Tennessee Judge Stops New Transphobic Bathroom-Sign Law From Going Into Effect

In their ongoing attack of transgender citizens within Tennessee, lawmakers have attempted to enact a law that would require businesses to post signs outside their restrooms “warning” customers they supported transgender rights — thereby potentially turning customers away from their businesses. However, just days before the bill was set to go into effect, a federal judge stepped in and ruled it unlawful.

Jo Yurcaba of NBC News reported that on Friday, July 9, a federal judge “blocked a Tennessee law that required businesses to post a notice if they allow transgender people to use bathrooms that match their gender identity.”

According to Yurcaba, “the American Civil Liberties Union filed a lawsuit on behalf of two business owners — who own Sanctuary, a performing arts and community center in Chattanooga, and Fido, a restaurant in Nashville, among other businesses — in an effort to block the law from taking effect July 1.”

After hearing details of the case, Judge Aleta A. Trauger of the U.S. District Court for the Middle District of Tennessee decided to grant a preliminary injunction keeping the law from going into effect while litigation proceeded.

In the judgment, Trauger wrote: “Restaurants and performing spaces are businesses, but that is not all they are; they are also among the most important physical locations in which communities — so often consigned, in this era, to electronic space — can gather and grow together in a manner rooted in a particular neighborhood, in a particular city, in a particular state.”

“The plaintiffs have presented evidence that they have strived to be welcoming spaces for communities that include transgender individuals and that the signage required by the Act would disrupt the welcoming environments that they wish to provide,” Trauger continued. “That harm would be real, and it is not a harm that could simply be remedied by some award at the end of litigation.”

In a statement following the district court’s preliminary injunction, Hedy Weinberg, the executive director of the ACLU of Tennessee, said, “we are glad the court saw that this law is likely unconstitutional and hope that the state gives up the wasteful effort to defend discrimination and a violation of the First Amendment.”

Kye Sayers, owner of Sanctuary Performing Arts, also expressed gratitude for the decision, saying she was happy that the court saw that “forcing businesses to display a sign that hurts transgender and intersex people is unconstitutional.”

“These signs would have damaged our businesses and the environment we have tried to create for our community, customers and staff,” Sayers said.

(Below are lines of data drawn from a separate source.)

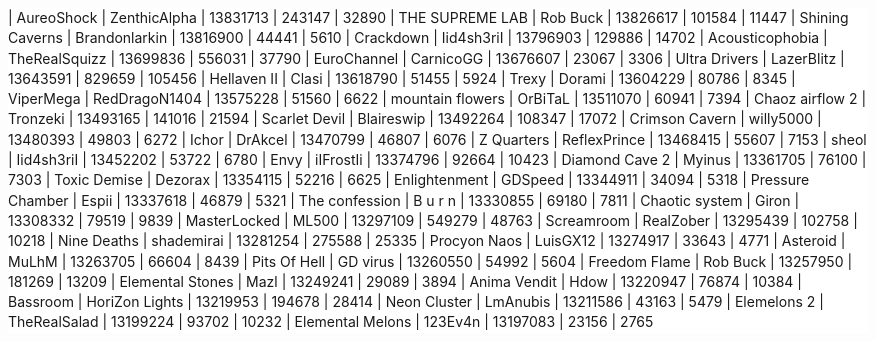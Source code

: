 | AureoShock | ZenthicAlpha | 13831713 | 243147 | 32890
| THE SUPREME LAB | Rob Buck | 13826617 | 101584 | 11447
| Shining Caverns | Brandonlarkin | 13816900 | 44441 | 5610
| Crackdown | Iid4sh3riI | 13796903 | 129886 | 14702
| Acousticophobia | TheRealSquizz | 13699836 | 556031 | 37790
| EuroChannel | CarnicoGG | 13676607 | 23067 | 3306
| Ultra Drivers | LazerBlitz | 13643591 | 829659 | 105456
| Hellaven II | Clasi | 13618790 | 51455 | 5924
| Trexy | Dorami | 13604229 | 80786 | 8345
| ViperMega | RedDragoN1404 | 13575228 | 51560 | 6622
| mountain flowers | OrBiTaL | 13511070 | 60941 | 7394
| Chaoz airflow 2  | Tronzeki | 13493165 | 141016 | 21594
| Scarlet Devil | Blaireswip | 13492264 | 108347 | 17072
| Crimson Cavern | willy5000 | 13480393 | 49803 | 6272
| Ichor | DrAkcel | 13470799 | 46807 | 6076
| Z Quarters | ReflexPrince | 13468415 | 55607 | 7153
| sheol | Iid4sh3riI | 13452202 | 53722 | 6780
| Envy | iIFrostIi | 13374796 | 92664 | 10423
| Diamond Cave 2 | Myinus | 13361705 | 76100 | 7303
| Toxic Demise | Dezorax | 13354115 | 52216 | 6625
| Enlightenment | GDSpeed | 13344911 | 34094 | 5318
| Pressure Chamber | Espii | 13337618 | 46879 | 5321
| The confession | B u r n | 13330855 | 69180 | 7811
| Chaotic system | Giron | 13308332 | 79519 | 9839
| MasterLocked | ML500 | 13297109 | 549279 | 48763
| Screamroom | RealZober | 13295439 | 102758 | 10218
| Nine Deaths | shademirai | 13281254 | 275588 | 25335
| Procyon Naos | LuisGX12 | 13274917 | 33643 | 4771
| Asteroid | MuLhM | 13263705 | 66604 | 8439
| Pits Of Hell | GD virus | 13260550 | 54992 | 5604
| Freedom Flame | Rob Buck | 13257950 | 181269 | 13209
| Elemental Stones | Mazl | 13249241 | 29089 | 3894
| Anima Vendit | Hdow | 13220947 | 76874 | 10384
| Bassroom  | HoriZon Lights | 13219953 | 194678 | 28414
| Neon Cluster | LmAnubis | 13211586 | 43163 | 5479
| Elemelons 2 | TheRealSalad | 13199224 | 93702 | 10232
| Elemental Melons | 123Ev4n | 13197083 | 23156 | 2765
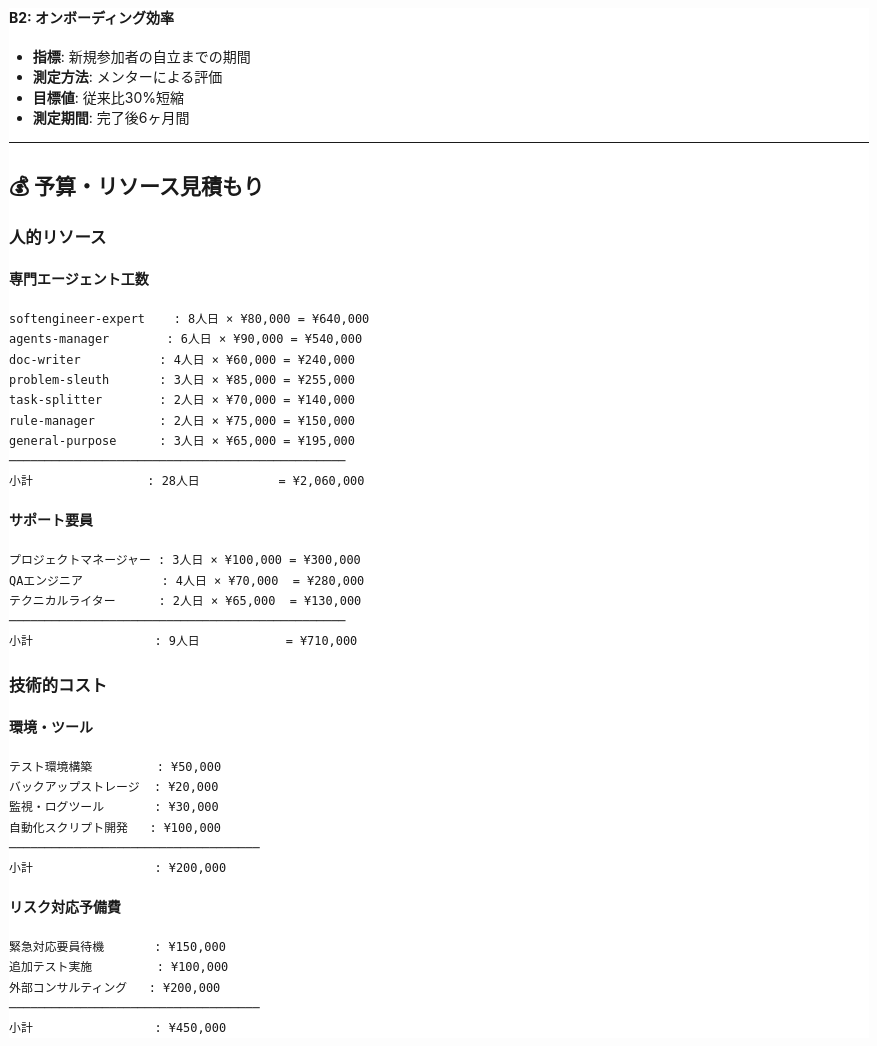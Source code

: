 #### **B2: オンボーディング効率**
- **指標**: 新規参加者の自立までの期間
- **測定方法**: メンターによる評価
- **目標値**: 従来比30%短縮
- **測定期間**: 完了後6ヶ月間

---

## 💰 **予算・リソース見積もり**

### **人的リソース**

#### **専門エージェント工数**
```
softengineer-expert    : 8人日 × ¥80,000 = ¥640,000
agents-manager        : 6人日 × ¥90,000 = ¥540,000  
doc-writer           : 4人日 × ¥60,000 = ¥240,000
problem-sleuth       : 3人日 × ¥85,000 = ¥255,000
task-splitter        : 2人日 × ¥70,000 = ¥140,000
rule-manager         : 2人日 × ¥75,000 = ¥150,000
general-purpose      : 3人日 × ¥65,000 = ¥195,000
───────────────────────────────────────────────
小計                : 28人日           = ¥2,060,000
```

#### **サポート要員**
```
プロジェクトマネージャー : 3人日 × ¥100,000 = ¥300,000
QAエンジニア           : 4人日 × ¥70,000  = ¥280,000
テクニカルライター      : 2人日 × ¥65,000  = ¥130,000
───────────────────────────────────────────────
小計                 : 9人日            = ¥710,000
```

### **技術的コスト**

#### **環境・ツール**
```
テスト環境構築         : ¥50,000
バックアップストレージ  : ¥20,000  
監視・ログツール       : ¥30,000
自動化スクリプト開発   : ¥100,000
───────────────────────────────────
小計                 : ¥200,000
```

#### **リスク対応予備費**
```
緊急対応要員待機       : ¥150,000
追加テスト実施         : ¥100,000  
外部コンサルティング   : ¥200,000
───────────────────────────────────
小計                 : ¥450,000
```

The ACLU suit is one of two recently filed against the state over the new law. The other was filed by Nashville record label owner Mike Curb, whose case is being represented by GLBTQ Legal Advocates and Defenders. Curb claims that the law would compel his business and other Tennessee businesses to endorse a climate of fear and nonacceptance of LGBTQ people, in contradiction to their company values of integrity, respect for diversity and nondiscrimination.

Yurcaba reported that “the new law requires business owners with even an informal policy that allows people to use whichever bathroom they want to post a sign that reads, ‘This facility maintains a policy of allowing the use of restrooms by either biological sex regardless of the designation on the restroom,’ at the entrance of single-sex public restrooms, locker rooms, dressing areas or other facilities that are ‘designated for a specific biological sex … where a person would have a reasonable expectation of privacy.’”

Rep. Tim Rudd, who sponsored the bill, has claimed that it isn’t meant to discriminate. Instead, the purpose of the bill is to protect women and children “against sexual predators that could be taking advantage of policies, executive orders or legislation that may allow the opposite sex to enter a restroom, shower or locker room.”

Unfortunately for Rudd, his argument doesn’t hold any water. Numerous studies and research, including a 2018 study from the Williams Institute at UCLA School of Law, have found that there is absolutely no evidence or proof of trans-inclusive policies or facilities resulting in safety risk for any specific group or the public as a whole.

Instead, researchers and advocates say these bills are simply one more way to discriminate and show bias against transgender people who are, in reality, looking for nothing more than the right to use the restroom in peace.